I don’t mean the street food of a thousand dank food festivals; waffles covered in artery clogging cream and salted caramel, or the piece of meat so pulled that it is all but impossible to answer ‘animal, vegetable or mineral?’  I mean the stuff that world over, has been created to be eaten on the hoof, as a ready meal to take to work, and above all, to be cooked in the open air, or at the very least, in a non-domestic setting.  Remember the childhood stigma suffered by the kid that lived above the chippy?  Street food is pungent and clingy.

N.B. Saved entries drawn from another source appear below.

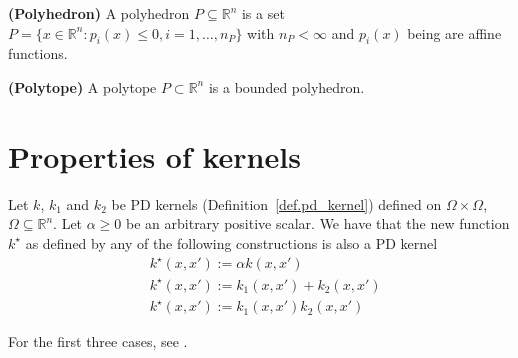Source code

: \begin{definition}
	\textbf{(Polyhedron)}
	A polyhedron $P \subseteq \mathbb{R}^n$ is a set $P = \{x \in \mathbb{R}^n : p_i(x) \leq 0, i=1,\dots,n_P\}$ with $n_P < \infty$ and $p_i(x)$ being are affine functions.
\end{definition}

\begin{definition}
	\textbf{(Polytope)}
	A polytope $P \subset \mathbb{R}^n$ is a bounded polyhedron.
\end{definition}






\chapter{Properties of kernels}

Let $k$, $k_1$ and $k_2$ be PD kernels (Definition~\ref{def.pd_kernel}) defined on $\Omega \times \Omega$, $\Omega \subseteq \mathbb{R}^n$. Let $\alpha \geq 0$ be an arbitrary positive scalar. We have that the new function $k^\star$ as defined by any of the following constructions is also a PD kernel
\begin{align}
	& k^\star(x,x') := \alpha k(x,x') \\
	& k^\star(x,x') := k_1(x,x') + k_2(x,x') \\
	& k^\star(x,x') := k_1(x,x') k_2(x,x') 
\end{align}

\begin{my_proof}
	For the first three cases, see \cite[§4]{steinwart2008svm_book}.
\end{my_proof}

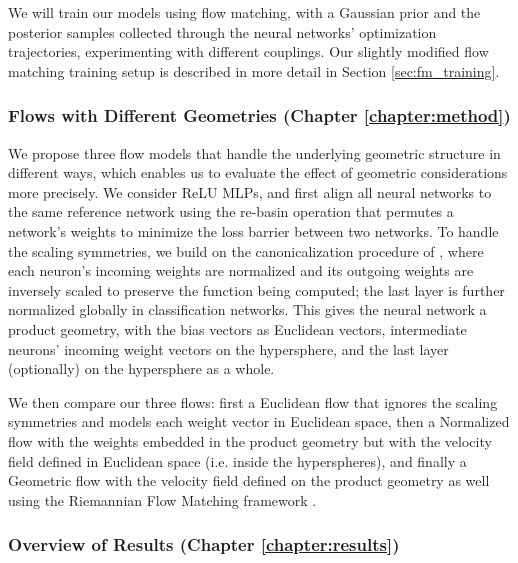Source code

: We will train our models using flow matching, with a Gaussian prior and the posterior samples collected through the neural networks' optimization trajectories, experimenting with different couplings. Our slightly modified flow matching training setup is described in more detail in Section \ref{sec:fm_training}.

\subsubsection{Flows with Different Geometries (Chapter \ref{chapter:method})}

We propose three flow models that handle the underlying geometric structure in different ways, which enables us to evaluate the effect of geometric considerations more precisely. We consider ReLU MLPs, and first align all neural networks to the same reference network using the re-basin operation \citep{ainsworthGitReBasinMerging2023,penaReBasinImplicitSinkhorn2023} that permutes a network's weights to minimize the loss barrier between two networks.  To handle the scaling symmetries, we build on the canonicalization procedure of \citep{pittorinoDeepNetworksToroids2022}, where each neuron's incoming weights are normalized and its outgoing weights are inversely scaled to preserve the function being computed; the last layer is further normalized globally in classification networks. This gives the neural network a product geometry, with the bias vectors as Euclidean vectors, intermediate neurons' incoming weight vectors on the hypersphere, and the last layer (optionally) on the hypersphere as a whole. 

We then compare our three flows: first a Euclidean flow that ignores the scaling symmetries and models each weight vector in Euclidean space, then a Normalized flow with the weights embedded in the product geometry but with the velocity field defined in Euclidean space (i.e. inside the hyperspheres), and finally a Geometric flow with the velocity field defined on the product geometry as well using the Riemannian Flow Matching framework \citep{chenRiemannianFlowMatching2023}. 

\subsubsection{Overview of Results (Chapter \ref{chapter:results})}

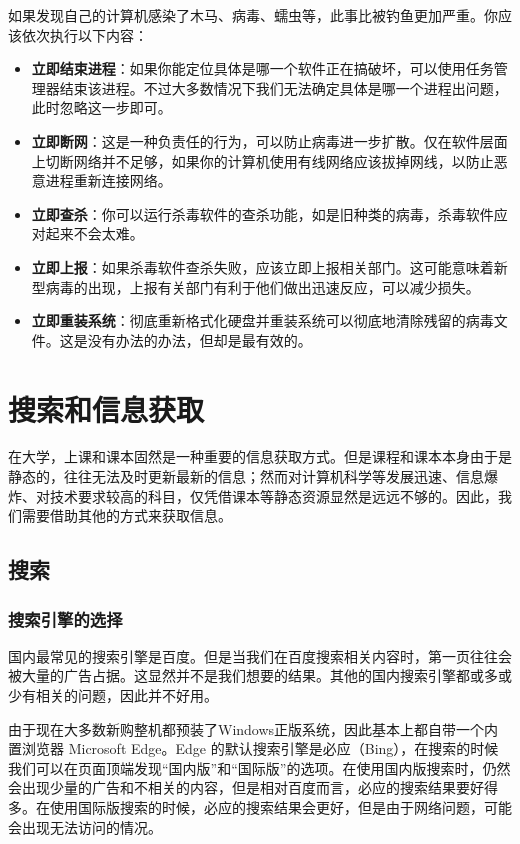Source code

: \documentclass[12pt]{report}
\begin{document}
如果发现自己的计算机感染了木马、病毒、蠕虫等，此事比被钓鱼更加严重。你应该依次执行以下内容：

\begin{itemize}
    \item \textbf{立即结束进程}：如果你能定位具体是哪一个软件正在搞破坏，可以使用任务管理器结束该进程。不过大多数情况下我们无法确定具体是哪一个进程出问题，此时忽略这一步即可。
    \item \textbf{立即断网}：这是一种负责任的行为，可以防止病毒进一步扩散。仅在软件层面上切断网络并不足够，如果你的计算机使用有线网络应该拔掉网线，以防止恶意进程重新连接网络。
    \item \textbf{立即查杀}：你可以运行杀毒软件的查杀功能，如是旧种类的病毒，杀毒软件应对起来不会太难。
    \item \textbf{立即上报}：如果杀毒软件查杀失败，应该立即上报相关部门。这可能意味着新型病毒的出现，上报有关部门有利于他们做出迅速反应，可以减少损失。
    \item \textbf{立即重装系统}：彻底重新格式化硬盘并重装系统可以彻底地清除残留的病毒文件。这是没有办法的办法，但却是最有效的。
\end{itemize}

\chapter{搜索和信息获取} %

在大学，上课和课本固然是一种重要的信息获取方式。但是课程和课本本身由于是静态的，往往无法及时更新最新的信息；然而对计算机科学等发展迅速、信息爆炸、对技术要求较高的科目，仅凭借课本等静态资源显然是远远不够的。因此，我们需要借助其他的方式来获取信息。

\section{搜索}

\subsection{搜索引擎的选择}

国内最常见的搜索引擎是百度。但是当我们在百度搜索相关内容时，第一页往往会被大量的广告占据。这显然并不是我们想要的结果。其他的国内搜索引擎都或多或少有相关的问题，因此并不好用。

由于现在大多数新购整机都预装了Windows正版系统，因此基本上都自带一个内置浏览器 Microsoft Edge。Edge 的默认搜索引擎是必应（Bing），在搜索的时候我们可以在页面顶端发现“国内版”和“国际版”的选项。在使用国内版搜索时，仍然会出现少量的广告和不相关的内容，但是相对百度而言，必应的搜索结果要好得多。在使用国际版搜索的时候，必应的搜索结果会更好，但是由于网络问题，可能会出现无法访问的情况。
\end{document}
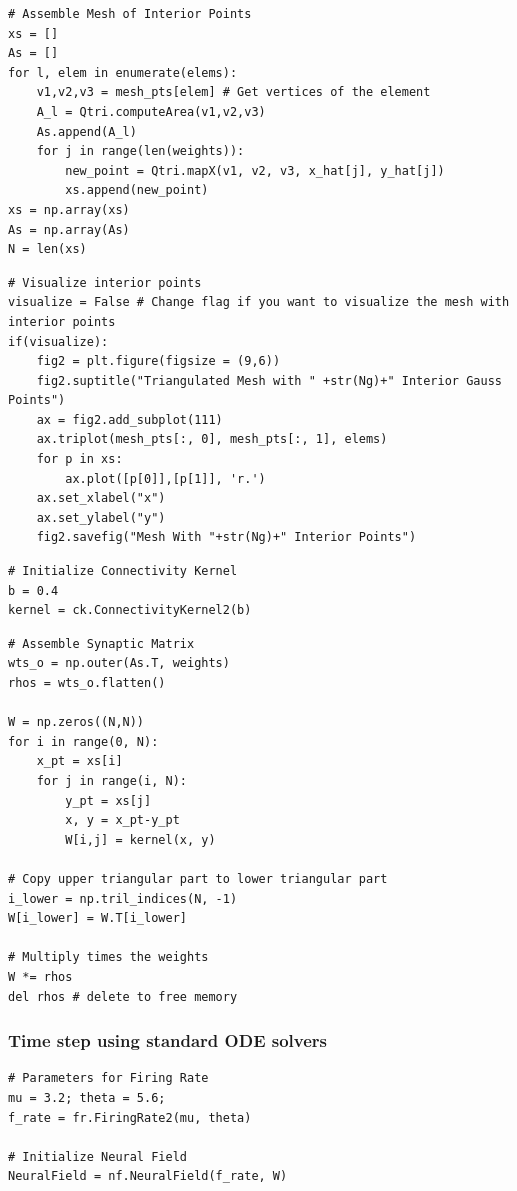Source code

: \documentclass{uonmathreport}
\begin{document}
\begin{verbatim}
# Assemble Mesh of Interior Points
xs = []
As = []
for l, elem in enumerate(elems):
	v1,v2,v3 = mesh_pts[elem] # Get vertices of the element
	A_l = Qtri.computeArea(v1,v2,v3)
	As.append(A_l)
	for j in range(len(weights)):
		new_point = Qtri.mapX(v1, v2, v3, x_hat[j], y_hat[j])
		xs.append(new_point)
xs = np.array(xs)
As = np.array(As)
N = len(xs)
\end{verbatim}

\begin{verbatim}
# Visualize interior points
visualize = False # Change flag if you want to visualize the mesh with interior points
if(visualize):
	fig2 = plt.figure(figsize = (9,6))
	fig2.suptitle("Triangulated Mesh with " +str(Ng)+" Interior Gauss Points")
	ax = fig2.add_subplot(111)
	ax.triplot(mesh_pts[:, 0], mesh_pts[:, 1], elems)
	for p in xs:
		ax.plot([p[0]],[p[1]], 'r.')
	ax.set_xlabel("x")
	ax.set_ylabel("y")
	fig2.savefig("Mesh With "+str(Ng)+" Interior Points")
\end{verbatim}

\begin{verbatim}
# Initialize Connectivity Kernel
b = 0.4
kernel = ck.ConnectivityKernel2(b)
\end{verbatim}

\begin{verbatim}
# Assemble Synaptic Matrix
wts_o = np.outer(As.T, weights)
rhos = wts_o.flatten()

W = np.zeros((N,N))
for i in range(0, N):
	x_pt = xs[i]
	for j in range(i, N):
		y_pt = xs[j]
		x, y = x_pt-y_pt
		W[i,j] = kernel(x, y) 

# Copy upper triangular part to lower triangular part
i_lower = np.tril_indices(N, -1)
W[i_lower] = W.T[i_lower]

# Multiply times the weights
W *= rhos
del rhos # delete to free memory
\end{verbatim}

\subsubsection{Time step using standard ODE solvers}\label{time-step-using-standard-ode-solvers}

\begin{verbatim}
# Parameters for Firing Rate
mu = 3.2; theta = 5.6;
f_rate = fr.FiringRate2(mu, theta)

# Initialize Neural Field
NeuralField = nf.NeuralField(f_rate, W)
\end{verbatim}
\end{document}
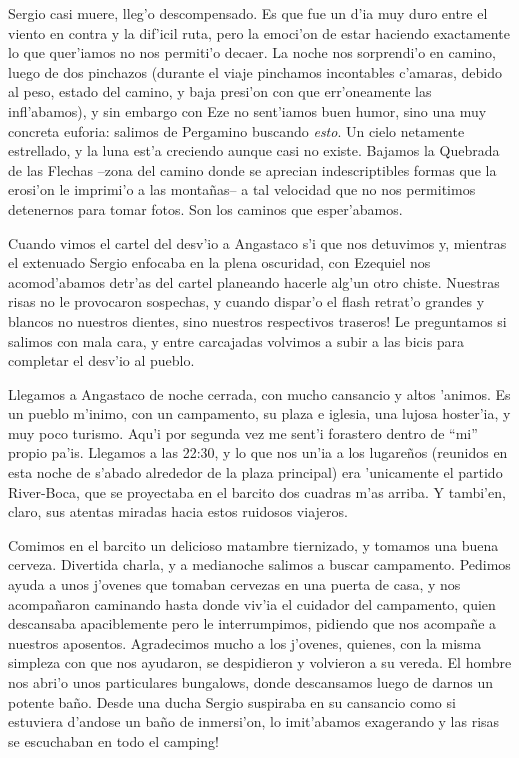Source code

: Sergio casi muere, lleg'o descompensado. Es que fue un d'ia muy duro entre el
viento en contra y la dif'icil ruta, pero la emoci'on de estar haciendo
exactamente lo que quer'iamos no nos permiti'o decaer. La noche nos sorprendi'o
en camino, luego de dos pinchazos (durante el viaje pinchamos incontables
c'amaras, debido al peso, estado del camino, y baja presi'on con que
err'oneamente las infl'abamos), y sin embargo con Eze no sent'iamos buen humor,
sino una muy concreta euforia: salimos de Pergamino buscando \emph{esto}. Un
cielo netamente estrellado, y la luna est'a creciendo aunque casi no existe.
Bajamos la Quebrada de las Flechas --zona del camino donde se aprecian
indescriptibles formas que la erosi'on le imprimi'o a las monta\~nas-- a tal
velocidad que no nos permitimos detenernos para tomar fotos. Son los caminos que
esper'abamos.

Cuando vimos el cartel del desv'io a Angastaco s'i que nos detuvimos y, mientras
el extenuado Sergio enfocaba en la plena oscuridad, con Ezequiel nos
acomod'abamos detr'as del cartel planeando hacerle alg'un otro chiste. Nuestras
risas no le provocaron sospechas, y cuando dispar'o el flash retrat'o grandes y
blancos no nuestros dientes, \textexclamdown sino nuestros respectivos traseros!
Le preguntamos si salimos con mala cara, y entre carcajadas volvimos a subir a
las bicis para completar el desv'io al pueblo.

Llegamos a Angastaco de noche cerrada, con mucho cansancio y altos 'animos. Es
un pueblo m'inimo, con un campamento, su plaza e iglesia, una lujosa hoster'ia,
y muy poco turismo. Aqu'i por segunda vez me sent'i forastero dentro de ``mi''
propio pa'is. Llegamos a las 22:30, y lo que nos un'ia a los lugare\~nos
(reunidos en esta noche de s'abado alrededor de la plaza principal) era
'unicamente el partido River-Boca, que se proyectaba en el barcito dos cuadras
m'as arriba. Y tambi'en, claro, sus atentas miradas hacia estos ruidosos
viajeros.

Comimos en el barcito un delicioso matambre tiernizado, y tomamos una buena
cerveza. Divertida charla, y a medianoche salimos a buscar campamento. Pedimos
ayuda a unos j'ovenes que tomaban cervezas en una puerta de casa, y nos
acompa\~naron caminando hasta donde viv'ia el cuidador del campamento, quien
descansaba apaciblemente pero le interrumpimos, pidiendo que nos acompa\~ne a
nuestros aposentos. Agradecimos mucho a los j'ovenes, quienes, con la misma
simpleza con que nos ayudaron, se despidieron y volvieron a su vereda. El
hombre nos abri'o unos particulares bungalows, donde descansamos luego de darnos
un potente ba\~no. Desde una ducha Sergio suspiraba en su cansancio como si
estuviera d'andose un ba\~no de inmersi'on, \textexclamdown lo imit'abamos
exagerando y las risas se escuchaban en todo el camping!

Homesickness and loss are two reasons to cook it at home, because ‘real’ street food is inherently bound to its place of origin, it can both define and be defined by this.  It is the taste of childhood, normality, home. It reeks of identity.  More pragmatically though, you need open windows, a stiff through breeze,  and the extractor fan to be working at full pelt, without those three preconditions being met, then there is no reason good enough to justify breaking out the deep fat fryer to make Arancine, no matter how wistful your Sicilian other half has become.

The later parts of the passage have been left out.